The great thing about animation is characters don’t age (just ask Bart Simpson), which allows Aardman Studios to hatch the sequel “Chicken Run: Dawn of the Nugget” 23 years after its rightfully admired predecessor. If only the movie lived up to its witty title, in a Netflix film that’s mildly and sporadically amusing but mostly just an unnecessary, warmed-over rehash.
Bowing a bit to the passage of time, the producers have replaced the key original voices, which included, somewhat unexpectedly, Mel Gibson in this otherwise very British production. This time, Thandiwe Newton and Zachary Levi serve as Ginger and Rocky, who not only survived and escaped from Tweedy’s Farm to a safe refuge but who in short order have and raise a daughter, Molly (“The Last of Us” star Bella Ramsey).

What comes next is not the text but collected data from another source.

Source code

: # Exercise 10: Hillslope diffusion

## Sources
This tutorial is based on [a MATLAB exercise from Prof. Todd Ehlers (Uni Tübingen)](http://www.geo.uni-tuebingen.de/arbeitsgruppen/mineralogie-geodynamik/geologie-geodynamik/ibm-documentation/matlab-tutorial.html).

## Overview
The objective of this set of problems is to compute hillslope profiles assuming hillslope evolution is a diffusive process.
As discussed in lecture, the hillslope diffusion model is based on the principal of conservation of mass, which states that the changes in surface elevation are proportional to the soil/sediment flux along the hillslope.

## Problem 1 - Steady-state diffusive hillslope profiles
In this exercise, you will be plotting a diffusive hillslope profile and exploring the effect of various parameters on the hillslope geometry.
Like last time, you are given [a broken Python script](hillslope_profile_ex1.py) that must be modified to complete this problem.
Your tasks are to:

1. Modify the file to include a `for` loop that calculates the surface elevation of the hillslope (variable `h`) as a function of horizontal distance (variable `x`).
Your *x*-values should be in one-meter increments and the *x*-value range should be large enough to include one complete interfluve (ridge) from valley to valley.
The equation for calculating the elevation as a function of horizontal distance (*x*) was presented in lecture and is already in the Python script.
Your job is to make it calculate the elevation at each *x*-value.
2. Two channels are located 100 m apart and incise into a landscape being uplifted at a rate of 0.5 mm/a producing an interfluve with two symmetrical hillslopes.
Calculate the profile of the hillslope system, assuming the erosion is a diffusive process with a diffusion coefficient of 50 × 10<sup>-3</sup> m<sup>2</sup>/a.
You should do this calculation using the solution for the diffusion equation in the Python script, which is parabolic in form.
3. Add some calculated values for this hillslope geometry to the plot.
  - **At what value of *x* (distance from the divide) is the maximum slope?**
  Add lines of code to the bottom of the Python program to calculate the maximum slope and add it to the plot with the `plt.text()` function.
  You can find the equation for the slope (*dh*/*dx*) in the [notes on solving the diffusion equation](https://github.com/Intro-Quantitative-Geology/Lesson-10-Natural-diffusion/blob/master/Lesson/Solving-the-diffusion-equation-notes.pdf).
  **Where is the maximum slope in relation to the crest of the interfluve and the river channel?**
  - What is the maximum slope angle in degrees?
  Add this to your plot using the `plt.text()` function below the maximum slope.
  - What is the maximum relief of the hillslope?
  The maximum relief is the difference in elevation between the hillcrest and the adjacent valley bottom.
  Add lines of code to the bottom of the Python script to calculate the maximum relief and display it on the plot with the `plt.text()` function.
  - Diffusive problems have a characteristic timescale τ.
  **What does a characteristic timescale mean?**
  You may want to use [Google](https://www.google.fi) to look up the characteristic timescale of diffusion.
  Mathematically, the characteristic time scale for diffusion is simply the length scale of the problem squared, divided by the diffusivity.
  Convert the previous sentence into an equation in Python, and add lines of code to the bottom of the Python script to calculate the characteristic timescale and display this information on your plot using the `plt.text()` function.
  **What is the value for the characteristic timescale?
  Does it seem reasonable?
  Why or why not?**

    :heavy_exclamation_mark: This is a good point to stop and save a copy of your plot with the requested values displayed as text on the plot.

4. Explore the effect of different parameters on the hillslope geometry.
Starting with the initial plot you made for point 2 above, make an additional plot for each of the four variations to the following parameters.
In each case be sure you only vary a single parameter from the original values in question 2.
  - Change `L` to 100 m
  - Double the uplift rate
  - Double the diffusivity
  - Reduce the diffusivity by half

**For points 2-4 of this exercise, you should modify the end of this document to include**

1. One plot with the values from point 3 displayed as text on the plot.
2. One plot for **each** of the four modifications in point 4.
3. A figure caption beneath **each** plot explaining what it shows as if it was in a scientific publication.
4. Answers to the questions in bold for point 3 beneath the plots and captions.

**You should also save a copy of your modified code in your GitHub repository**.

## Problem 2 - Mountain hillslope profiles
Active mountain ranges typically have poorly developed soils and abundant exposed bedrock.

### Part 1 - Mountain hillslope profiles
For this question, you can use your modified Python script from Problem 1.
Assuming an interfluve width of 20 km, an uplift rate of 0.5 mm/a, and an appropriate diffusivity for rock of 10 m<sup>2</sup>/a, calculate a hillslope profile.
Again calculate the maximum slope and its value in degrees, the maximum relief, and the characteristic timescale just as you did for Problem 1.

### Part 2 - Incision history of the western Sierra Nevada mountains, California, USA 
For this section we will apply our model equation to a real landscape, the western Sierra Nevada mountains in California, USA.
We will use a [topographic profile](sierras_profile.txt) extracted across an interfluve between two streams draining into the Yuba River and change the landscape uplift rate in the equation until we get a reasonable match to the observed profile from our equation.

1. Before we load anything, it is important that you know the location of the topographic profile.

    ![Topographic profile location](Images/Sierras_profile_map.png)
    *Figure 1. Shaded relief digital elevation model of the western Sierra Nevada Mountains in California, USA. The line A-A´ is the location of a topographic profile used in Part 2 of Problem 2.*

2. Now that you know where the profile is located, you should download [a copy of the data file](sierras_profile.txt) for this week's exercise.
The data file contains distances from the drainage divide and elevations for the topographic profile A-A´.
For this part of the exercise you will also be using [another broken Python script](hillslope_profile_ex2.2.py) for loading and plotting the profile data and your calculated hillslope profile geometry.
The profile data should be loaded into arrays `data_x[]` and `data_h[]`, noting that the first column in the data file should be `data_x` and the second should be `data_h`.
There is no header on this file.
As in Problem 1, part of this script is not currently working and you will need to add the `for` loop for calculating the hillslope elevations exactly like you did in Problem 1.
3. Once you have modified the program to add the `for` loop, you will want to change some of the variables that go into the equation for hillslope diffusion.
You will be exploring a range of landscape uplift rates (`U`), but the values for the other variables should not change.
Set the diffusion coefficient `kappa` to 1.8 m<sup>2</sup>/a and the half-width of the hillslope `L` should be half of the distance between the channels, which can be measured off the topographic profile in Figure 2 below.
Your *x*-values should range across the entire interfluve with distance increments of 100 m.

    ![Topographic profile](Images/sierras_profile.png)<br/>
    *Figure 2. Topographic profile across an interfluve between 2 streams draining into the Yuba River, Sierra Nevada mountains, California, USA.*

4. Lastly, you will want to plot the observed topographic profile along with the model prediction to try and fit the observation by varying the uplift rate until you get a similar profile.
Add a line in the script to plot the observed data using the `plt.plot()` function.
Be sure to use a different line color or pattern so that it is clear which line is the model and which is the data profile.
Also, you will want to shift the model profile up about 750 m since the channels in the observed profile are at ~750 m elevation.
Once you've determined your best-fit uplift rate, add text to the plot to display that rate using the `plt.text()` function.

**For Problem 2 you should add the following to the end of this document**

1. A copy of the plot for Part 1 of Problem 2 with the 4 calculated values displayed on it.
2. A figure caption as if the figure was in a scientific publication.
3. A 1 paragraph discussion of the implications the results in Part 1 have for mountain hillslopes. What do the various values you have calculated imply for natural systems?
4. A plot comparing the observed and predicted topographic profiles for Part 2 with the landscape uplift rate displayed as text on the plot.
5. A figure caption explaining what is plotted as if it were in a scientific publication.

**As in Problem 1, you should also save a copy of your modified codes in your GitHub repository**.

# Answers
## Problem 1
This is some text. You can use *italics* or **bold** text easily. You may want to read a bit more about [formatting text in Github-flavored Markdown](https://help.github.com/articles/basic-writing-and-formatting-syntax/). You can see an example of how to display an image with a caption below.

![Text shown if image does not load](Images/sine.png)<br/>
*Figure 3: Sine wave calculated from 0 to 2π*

Life seems to be about as good as it can, but in movie terms, where’s the fun in that? So the chickens soon face a new threat from an industrialized plant that churns out chickens (or parts thereof), luring them to their wide-eyed doom with the promise of a kind of theme park that essentially hypnotizes them.
The spunky Ginger isn’t about to take this threat lying (or laying) down, and Molly shares some of mom’s grit. That alters the dynamic from fleeing danger in the earlier movie to stepping up to face it, however improbable and mismatched that fight might be.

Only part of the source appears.